Putri Apriani, No.11
Pada kenyataannya aku tak pernah bisa benar-benar mencintai orang lain.
**
Mungkin hanya aku yang tahu persis tentang perasaan ini, perasaan padamu tentunya. Ah, andai kau tahu, Rendra. Sedikitpun aku tak pernah mencintai orang lain dan pada kenyataannya aku tak pernah bisa benar-benar mencintai orang lain. Kamu ingat, ketika kita masih duduk di bangku sekolah? Kita seringkali melakukan segala sesuatu bersama, berangkat dan pulang bersama. Banyak yang mengira kita adalah sepasang anak kembar, namun kenyataannya kita hanya sahabat. Dan yang lebih membuatku sesak, hingga kini, setelah sebelas tahun berlalu kau tetap menganggapku sebagai sahabat! Rendra, tidakkah kau merasa bahwa aku menganggapmu lebih dari sekedar itu?
Aku selalu menanti, berharap waktu membawa keberuntungan yang dapat berpihak padaku, sekali saja. Tapi, nyatanya setelah detik aku rangkai menjadi bukit, tetap saja ucapan itu tak pernah keluar dari bibirmu. Satu kata yang mungkin membuat aku jadi wanita paling bahagia di dunia ini. Satu kata itu, cinta.
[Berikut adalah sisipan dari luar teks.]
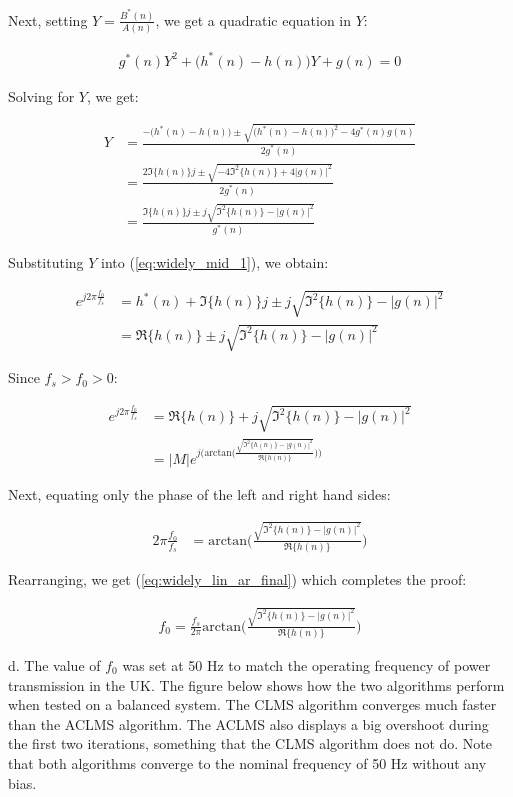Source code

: \noindent{}Next, setting $Y=\frac{B^*(n)}{A(n)}$, we get a quadratic equation in $Y$:

\begin{align*}
g^*(n)Y^2 + \big(h^*(n)-h(n)\big)Y + g(n) = 0
\end{align*}

\noindent{}Solving for $Y$, we get:

\begin{align*}
Y &= \frac{-\big(h^*(n)-h(n)\big) \pm \sqrt{\big(h^*(n)-h(n)\big)^2-4g^*(n)g(n)}}{2g^*(n)} \\
&= \frac{2\Im\{h(n)\}j \pm \sqrt{-4\Im^2\{h(n)\}+4|g(n)|^2}}{2g^*(n)} \\
&= \frac{\Im\{h(n)\}j \pm j\sqrt{\Im^2\{h(n)\}-|g(n)|^2}}{g^*(n)}
\end{align*}

\noindent{}Substituting $Y$ into (\ref{eq:widely_mid_1}), we obtain:

\begin{align*}
e^{j2\pi\frac{f_0}{f_s}} &= h^*(n) + \Im\{h(n)\}j \pm j\sqrt{\Im^2\{h(n)\}-|g(n)|^2} \\
&= \Re\{h(n)\} \pm j\sqrt{\Im^2\{h(n)\}-|g(n)|^2}
\end{align*}

\noindent{}Since $f_s > f_0 > 0$:

\begin{align*}
e^{j2\pi\frac{f_0}{f_s}}  &= \Re\{h(n)\} + j\sqrt{\Im^2\{h(n)\}-|g(n)|^2} \\
&= |M| e^{j\big(\text{arctan}\big(\frac{\sqrt{\Im^2\{h(n)\}-|g(n)|^2}}{\Re\{h(n)\}}\big)\big)}
\end{align*}

\noindent{}Next, equating only the phase of the left and right hand sides:

\begin{align*}
2\pi\frac{f_0}{f_s}  &= \text{arctan}\bigg(\frac{\sqrt{\Im^2\{h(n)\}-|g(n)|^2}}{\Re\{h(n)\}}\bigg)
\end{align*}

\noindent{}Rearranging, we get (\ref{eq:widely_lin_ar_final}) which completes the proof:

\begin{align}
f_0 = \frac{f_s}{2\pi} \text{arctan}\bigg(\frac{\sqrt{\Im^2\{h(n)\}-|g(n)|^2}}{\Re\{h(n)\}}\bigg) \label{eq:widely_lin_ar_final}
\end{align}

\noindent{}d. The value of $f_0$ was set at 50 Hz to match the operating frequency of power transmission in the UK. The figure below shows how the two algorithms perform when tested on a balanced system. The CLMS algorithm converges much faster than the ACLMS algorithm. The ACLMS also displays a big overshoot during the first two iterations, something that the CLMS algorithm does not do. Note that both algorithms converge to the nominal frequency of 50 Hz without any bias.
Aku lelah, lelah berpura-pura tak tahu dengan semua perasaan ini, sementara hatiku berkecamuk, aku takut, takut kehilanganmu, Rendra.
**
“Vit, aku ingin bicara, kamu pasti suka dengan ini.” Ucap Rendra yang tetiba saja datang di hadapanku.
Aku meletakkan cangkir teh yang baru saja aku minum, berusaha terlihat tenang di depan Rendra. “Bicara tentang apa?”
“Dengarkan baik-baik ya. Aku dipromosikan naik jabatan oleh bosku, dan mulai bulan depan aku akan dipindah tugaskan ke Bali!” Rendra menjelaskan dengan penuh semangat.